PROBLEM:
Write out, word for word, every line from the one containing "Analyse von BGP-Daten" through the last line of the records below, both ends included.

MATERIAL PROVIDED:
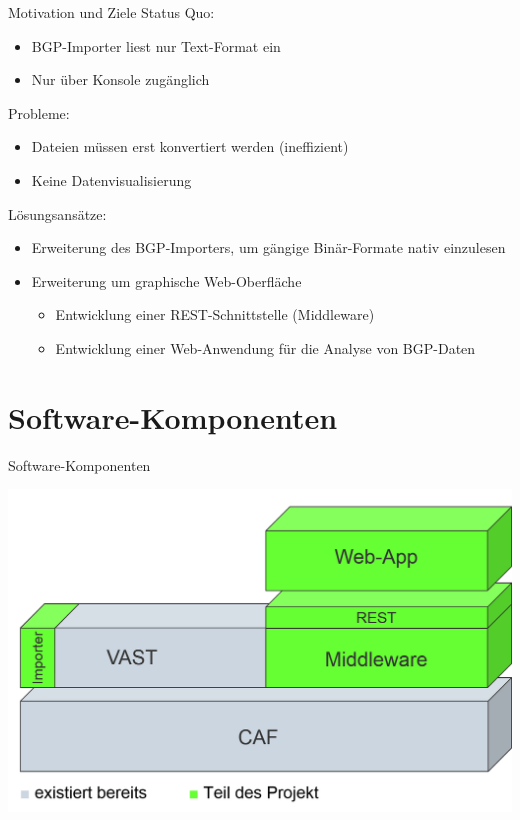 \documentclass[9pt]{beamer}
\begin{document}
\begin{frame}{Motivation und Ziele}{}
   Status Quo:
	\begin{itemize}
		\item BGP-Importer liest nur Text-Format ein
		\item Nur über Konsole zugänglich
		\end{itemize}
		\vspace{0,2cm}		
	Probleme:
		\begin{itemize}
		\item Dateien müssen erst konvertiert werden (ineffizient)
		\item Keine Datenvisualisierung
		\end{itemize}
		\vspace{0,2cm}
	Lösungsansätze:
		\begin{itemize}
			\item Erweiterung des BGP-Importers, um gängige Binär-Formate nativ 
			         einzulesen
			\item Erweiterung um graphische Web-Oberfläche
			\vspace{0,1cm}
		\begin{itemize}
			\item Entwicklung einer REST-Schnittstelle (Middleware)
			\item Entwicklung einer Web-Anwendung für die Analyse von BGP-Daten
		\end{itemize}
		\end{itemize}
\end{frame}

\section{Software-Komponenten}

\begin{frame}{Software-Komponenten}{}
	\begin{center}
		\includegraphics[width=1.0\textwidth]{res/software-komponenten.png}
	\end{center}
\end{frame}
\end{document}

EXERCISE SOLUTION:
			\item Entwicklung einer Web-Anwendung für die Analyse von BGP-Daten
		\end{itemize}
		\end{itemize}
\end{frame}

\section{Software-Komponenten}

\begin{frame}{Software-Komponenten}{}
	\begin{center}
		\includegraphics[width=1.0\textwidth]{res/software-komponenten.png}
	\end{center}
\end{frame}
\end{document}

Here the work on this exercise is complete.